Exercise - Up to and including the line with "- Face Detection/Recognition", please set down the entries below exactly, starting from the first line.

** Provided material follows **

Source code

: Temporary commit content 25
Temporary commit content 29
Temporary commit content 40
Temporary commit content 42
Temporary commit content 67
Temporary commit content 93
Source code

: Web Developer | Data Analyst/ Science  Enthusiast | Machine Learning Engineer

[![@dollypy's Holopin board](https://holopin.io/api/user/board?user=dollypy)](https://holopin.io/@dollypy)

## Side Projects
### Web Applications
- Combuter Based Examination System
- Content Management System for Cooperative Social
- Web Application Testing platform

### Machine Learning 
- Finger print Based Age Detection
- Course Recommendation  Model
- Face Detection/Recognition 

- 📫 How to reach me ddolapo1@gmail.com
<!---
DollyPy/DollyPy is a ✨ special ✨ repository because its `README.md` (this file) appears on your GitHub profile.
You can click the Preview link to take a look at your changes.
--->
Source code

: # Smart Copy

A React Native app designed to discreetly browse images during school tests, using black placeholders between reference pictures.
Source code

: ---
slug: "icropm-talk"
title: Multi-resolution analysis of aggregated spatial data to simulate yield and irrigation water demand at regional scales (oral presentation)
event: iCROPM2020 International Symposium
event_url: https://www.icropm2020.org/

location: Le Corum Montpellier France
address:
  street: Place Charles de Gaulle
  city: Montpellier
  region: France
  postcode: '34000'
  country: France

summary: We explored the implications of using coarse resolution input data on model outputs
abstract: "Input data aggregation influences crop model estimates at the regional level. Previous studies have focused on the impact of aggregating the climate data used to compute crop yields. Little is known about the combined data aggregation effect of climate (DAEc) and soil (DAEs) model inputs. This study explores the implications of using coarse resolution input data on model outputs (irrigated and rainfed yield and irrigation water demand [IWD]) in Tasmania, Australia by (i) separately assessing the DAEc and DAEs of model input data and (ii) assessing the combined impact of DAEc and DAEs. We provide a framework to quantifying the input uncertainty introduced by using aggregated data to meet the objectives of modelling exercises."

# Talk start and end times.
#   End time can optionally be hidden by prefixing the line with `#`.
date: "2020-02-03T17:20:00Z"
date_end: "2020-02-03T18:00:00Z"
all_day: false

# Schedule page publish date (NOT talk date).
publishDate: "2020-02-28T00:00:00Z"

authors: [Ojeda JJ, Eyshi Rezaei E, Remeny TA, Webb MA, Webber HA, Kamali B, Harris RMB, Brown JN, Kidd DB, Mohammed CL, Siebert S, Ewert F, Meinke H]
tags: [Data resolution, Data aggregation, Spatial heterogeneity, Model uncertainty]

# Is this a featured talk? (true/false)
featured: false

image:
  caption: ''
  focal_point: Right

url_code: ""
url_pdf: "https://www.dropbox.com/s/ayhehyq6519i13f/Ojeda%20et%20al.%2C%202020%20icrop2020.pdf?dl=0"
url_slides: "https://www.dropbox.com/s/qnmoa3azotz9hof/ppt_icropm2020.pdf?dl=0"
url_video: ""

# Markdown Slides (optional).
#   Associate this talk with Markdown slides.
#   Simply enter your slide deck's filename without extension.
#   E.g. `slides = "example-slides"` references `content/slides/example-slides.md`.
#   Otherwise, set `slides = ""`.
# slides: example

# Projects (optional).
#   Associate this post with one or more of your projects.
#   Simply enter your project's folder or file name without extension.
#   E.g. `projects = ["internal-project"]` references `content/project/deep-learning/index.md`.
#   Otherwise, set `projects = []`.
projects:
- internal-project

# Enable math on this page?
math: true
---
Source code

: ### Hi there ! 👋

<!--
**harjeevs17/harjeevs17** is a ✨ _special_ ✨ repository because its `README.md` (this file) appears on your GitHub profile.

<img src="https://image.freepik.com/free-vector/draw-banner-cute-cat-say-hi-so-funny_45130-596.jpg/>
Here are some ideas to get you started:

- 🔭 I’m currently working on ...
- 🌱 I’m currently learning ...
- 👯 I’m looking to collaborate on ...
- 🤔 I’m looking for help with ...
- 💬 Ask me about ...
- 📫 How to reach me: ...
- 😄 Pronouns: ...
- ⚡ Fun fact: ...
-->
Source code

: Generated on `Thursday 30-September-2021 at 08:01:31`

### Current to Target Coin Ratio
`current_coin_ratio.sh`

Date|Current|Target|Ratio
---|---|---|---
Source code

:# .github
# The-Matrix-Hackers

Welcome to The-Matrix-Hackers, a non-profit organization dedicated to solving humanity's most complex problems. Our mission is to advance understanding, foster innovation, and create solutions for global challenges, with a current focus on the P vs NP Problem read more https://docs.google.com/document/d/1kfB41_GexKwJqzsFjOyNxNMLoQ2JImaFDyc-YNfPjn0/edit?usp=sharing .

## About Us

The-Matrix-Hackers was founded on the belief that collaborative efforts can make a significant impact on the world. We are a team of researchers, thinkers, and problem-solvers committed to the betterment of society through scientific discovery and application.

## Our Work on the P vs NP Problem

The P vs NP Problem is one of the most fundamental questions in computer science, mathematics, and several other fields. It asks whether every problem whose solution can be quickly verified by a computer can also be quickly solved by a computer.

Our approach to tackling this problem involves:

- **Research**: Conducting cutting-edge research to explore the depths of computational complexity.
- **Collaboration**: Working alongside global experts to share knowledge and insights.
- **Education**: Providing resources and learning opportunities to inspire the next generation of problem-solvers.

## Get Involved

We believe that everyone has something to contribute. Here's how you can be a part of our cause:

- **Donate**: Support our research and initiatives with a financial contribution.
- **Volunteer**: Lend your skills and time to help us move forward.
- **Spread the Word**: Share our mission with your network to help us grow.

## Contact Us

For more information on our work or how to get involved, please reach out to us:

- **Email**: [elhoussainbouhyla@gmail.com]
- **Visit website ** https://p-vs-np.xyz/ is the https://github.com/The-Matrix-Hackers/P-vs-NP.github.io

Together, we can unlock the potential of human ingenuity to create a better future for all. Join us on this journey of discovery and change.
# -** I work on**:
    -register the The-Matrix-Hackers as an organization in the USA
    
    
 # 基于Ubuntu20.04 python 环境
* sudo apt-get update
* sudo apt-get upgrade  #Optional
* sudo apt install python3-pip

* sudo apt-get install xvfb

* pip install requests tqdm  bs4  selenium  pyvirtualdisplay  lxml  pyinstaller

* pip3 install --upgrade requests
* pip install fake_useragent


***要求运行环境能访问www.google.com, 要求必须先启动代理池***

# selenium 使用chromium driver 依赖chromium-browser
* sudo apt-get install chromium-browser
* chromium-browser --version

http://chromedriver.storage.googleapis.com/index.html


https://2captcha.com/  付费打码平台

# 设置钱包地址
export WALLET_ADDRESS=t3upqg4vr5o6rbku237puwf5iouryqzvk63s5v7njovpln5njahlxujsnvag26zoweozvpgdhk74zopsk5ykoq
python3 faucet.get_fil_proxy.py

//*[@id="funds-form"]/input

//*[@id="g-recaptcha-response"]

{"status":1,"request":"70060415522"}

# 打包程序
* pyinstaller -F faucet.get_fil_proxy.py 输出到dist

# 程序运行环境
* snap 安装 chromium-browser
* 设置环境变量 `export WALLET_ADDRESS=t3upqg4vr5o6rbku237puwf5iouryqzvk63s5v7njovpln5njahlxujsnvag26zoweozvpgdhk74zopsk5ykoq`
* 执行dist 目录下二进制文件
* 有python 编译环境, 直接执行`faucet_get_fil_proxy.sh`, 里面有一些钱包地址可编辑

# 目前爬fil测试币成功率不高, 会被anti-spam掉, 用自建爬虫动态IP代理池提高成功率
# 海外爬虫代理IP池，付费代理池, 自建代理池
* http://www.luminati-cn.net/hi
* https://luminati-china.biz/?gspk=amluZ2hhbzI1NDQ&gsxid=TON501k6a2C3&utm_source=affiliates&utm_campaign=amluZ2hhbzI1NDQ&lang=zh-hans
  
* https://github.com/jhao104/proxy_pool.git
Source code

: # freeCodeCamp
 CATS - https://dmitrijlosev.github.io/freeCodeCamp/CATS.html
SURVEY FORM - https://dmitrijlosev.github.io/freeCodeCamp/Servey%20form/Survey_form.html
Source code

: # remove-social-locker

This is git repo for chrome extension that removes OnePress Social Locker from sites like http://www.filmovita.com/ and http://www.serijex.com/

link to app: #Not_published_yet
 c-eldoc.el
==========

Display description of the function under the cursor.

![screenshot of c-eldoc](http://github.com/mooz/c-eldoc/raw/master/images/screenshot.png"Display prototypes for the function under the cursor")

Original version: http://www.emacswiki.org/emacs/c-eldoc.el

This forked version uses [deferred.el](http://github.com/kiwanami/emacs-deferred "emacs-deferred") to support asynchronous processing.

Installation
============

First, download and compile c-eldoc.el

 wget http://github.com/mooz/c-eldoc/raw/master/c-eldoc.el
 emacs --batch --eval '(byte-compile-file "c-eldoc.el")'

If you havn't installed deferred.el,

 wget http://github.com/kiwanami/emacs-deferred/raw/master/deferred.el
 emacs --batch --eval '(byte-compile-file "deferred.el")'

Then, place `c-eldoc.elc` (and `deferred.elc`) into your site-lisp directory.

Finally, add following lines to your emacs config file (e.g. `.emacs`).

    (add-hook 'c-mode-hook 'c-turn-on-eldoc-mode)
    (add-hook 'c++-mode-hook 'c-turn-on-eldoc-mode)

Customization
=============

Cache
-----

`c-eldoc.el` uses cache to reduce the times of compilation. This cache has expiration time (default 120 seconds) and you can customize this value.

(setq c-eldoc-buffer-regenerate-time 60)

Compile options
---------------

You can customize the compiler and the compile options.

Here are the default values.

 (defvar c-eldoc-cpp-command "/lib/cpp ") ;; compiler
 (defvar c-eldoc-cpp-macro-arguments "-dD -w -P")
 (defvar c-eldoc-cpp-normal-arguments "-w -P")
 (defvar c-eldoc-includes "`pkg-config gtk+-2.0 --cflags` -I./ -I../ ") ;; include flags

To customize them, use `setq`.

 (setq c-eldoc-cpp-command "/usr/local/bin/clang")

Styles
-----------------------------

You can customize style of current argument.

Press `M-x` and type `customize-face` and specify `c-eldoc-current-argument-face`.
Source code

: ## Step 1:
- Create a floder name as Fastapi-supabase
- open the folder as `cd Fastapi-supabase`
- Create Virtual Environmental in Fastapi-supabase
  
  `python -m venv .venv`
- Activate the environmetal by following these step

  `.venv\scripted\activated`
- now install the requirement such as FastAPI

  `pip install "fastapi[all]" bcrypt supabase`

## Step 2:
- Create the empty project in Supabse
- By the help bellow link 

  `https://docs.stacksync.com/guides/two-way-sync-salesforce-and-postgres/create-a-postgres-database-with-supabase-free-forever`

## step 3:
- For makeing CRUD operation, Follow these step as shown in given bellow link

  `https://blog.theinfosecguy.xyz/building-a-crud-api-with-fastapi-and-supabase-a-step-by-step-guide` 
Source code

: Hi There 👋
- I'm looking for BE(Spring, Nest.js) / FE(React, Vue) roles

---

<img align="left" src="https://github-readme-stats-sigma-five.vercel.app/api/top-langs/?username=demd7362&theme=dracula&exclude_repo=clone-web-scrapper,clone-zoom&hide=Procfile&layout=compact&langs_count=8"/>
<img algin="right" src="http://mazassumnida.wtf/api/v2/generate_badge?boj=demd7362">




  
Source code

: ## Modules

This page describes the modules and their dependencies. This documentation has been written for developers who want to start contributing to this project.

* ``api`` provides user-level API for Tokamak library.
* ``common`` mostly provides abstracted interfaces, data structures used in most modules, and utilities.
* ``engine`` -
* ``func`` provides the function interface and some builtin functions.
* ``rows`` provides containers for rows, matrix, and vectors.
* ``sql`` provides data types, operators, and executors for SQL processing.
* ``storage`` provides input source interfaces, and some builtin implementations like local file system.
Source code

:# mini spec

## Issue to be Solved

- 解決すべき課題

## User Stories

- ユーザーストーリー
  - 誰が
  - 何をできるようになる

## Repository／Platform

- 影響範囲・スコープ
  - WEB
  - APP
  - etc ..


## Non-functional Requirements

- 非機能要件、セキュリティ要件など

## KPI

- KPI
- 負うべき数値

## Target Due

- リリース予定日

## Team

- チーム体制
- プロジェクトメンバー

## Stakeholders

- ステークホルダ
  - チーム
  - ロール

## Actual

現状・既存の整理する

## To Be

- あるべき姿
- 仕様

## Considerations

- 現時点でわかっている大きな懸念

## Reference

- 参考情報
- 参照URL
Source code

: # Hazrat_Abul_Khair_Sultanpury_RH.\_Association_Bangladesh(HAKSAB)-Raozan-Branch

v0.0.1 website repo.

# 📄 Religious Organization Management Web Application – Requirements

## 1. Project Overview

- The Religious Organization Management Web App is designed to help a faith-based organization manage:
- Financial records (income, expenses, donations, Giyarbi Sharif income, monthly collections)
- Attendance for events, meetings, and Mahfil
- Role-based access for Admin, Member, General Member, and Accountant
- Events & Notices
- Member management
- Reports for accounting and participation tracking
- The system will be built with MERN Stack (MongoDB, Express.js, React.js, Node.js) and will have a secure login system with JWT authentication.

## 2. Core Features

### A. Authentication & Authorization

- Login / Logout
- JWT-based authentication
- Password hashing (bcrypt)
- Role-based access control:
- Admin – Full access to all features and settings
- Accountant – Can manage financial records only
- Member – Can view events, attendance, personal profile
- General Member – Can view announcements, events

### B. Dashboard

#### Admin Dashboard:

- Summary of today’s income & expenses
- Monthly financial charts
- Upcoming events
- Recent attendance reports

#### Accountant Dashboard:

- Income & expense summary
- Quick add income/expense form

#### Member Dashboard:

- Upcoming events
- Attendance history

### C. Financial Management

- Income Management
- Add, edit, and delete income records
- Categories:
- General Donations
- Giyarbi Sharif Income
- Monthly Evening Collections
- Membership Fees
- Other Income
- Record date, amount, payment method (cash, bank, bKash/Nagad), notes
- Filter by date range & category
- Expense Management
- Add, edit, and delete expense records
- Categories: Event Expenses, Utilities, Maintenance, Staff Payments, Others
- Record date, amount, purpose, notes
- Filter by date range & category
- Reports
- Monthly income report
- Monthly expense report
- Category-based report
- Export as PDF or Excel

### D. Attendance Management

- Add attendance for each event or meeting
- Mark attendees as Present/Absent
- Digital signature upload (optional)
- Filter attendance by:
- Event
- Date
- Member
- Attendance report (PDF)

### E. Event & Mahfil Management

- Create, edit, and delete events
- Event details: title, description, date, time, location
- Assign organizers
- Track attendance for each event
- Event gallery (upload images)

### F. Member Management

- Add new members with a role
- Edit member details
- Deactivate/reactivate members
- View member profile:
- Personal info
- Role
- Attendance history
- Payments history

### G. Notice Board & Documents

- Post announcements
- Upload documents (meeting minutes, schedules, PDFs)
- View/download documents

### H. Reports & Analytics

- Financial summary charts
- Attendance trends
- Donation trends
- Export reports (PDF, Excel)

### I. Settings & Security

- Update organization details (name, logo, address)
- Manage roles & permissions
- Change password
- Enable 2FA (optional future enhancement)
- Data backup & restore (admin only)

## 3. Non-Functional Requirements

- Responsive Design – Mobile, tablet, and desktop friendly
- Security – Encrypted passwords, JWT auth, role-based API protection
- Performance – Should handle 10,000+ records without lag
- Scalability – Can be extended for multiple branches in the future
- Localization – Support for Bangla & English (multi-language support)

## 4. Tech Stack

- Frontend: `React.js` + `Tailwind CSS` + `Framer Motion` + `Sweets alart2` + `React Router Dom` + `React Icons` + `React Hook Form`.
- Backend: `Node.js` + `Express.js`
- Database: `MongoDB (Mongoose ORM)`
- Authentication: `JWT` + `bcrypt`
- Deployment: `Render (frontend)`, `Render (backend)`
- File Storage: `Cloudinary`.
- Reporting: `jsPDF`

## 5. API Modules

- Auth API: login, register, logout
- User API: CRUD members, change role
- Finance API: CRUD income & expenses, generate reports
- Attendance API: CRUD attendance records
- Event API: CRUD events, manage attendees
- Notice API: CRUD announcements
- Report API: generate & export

** End of Provided material **

Expected output -
Source code

: Temporary commit content 25
Temporary commit content 29
Temporary commit content 40
Temporary commit content 42
Temporary commit content 67
Temporary commit content 93
Source code

: Web Developer | Data Analyst/ Science  Enthusiast | Machine Learning Engineer

[![@dollypy's Holopin board](https://holopin.io/api/user/board?user=dollypy)](https://holopin.io/@dollypy)

## Side Projects
### Web Applications
- Combuter Based Examination System
- Content Management System for Cooperative Social
- Web Application Testing platform

### Machine Learning 
- Finger print Based Age Detection
- Course Recommendation  Model
- Face Detection/Recognition 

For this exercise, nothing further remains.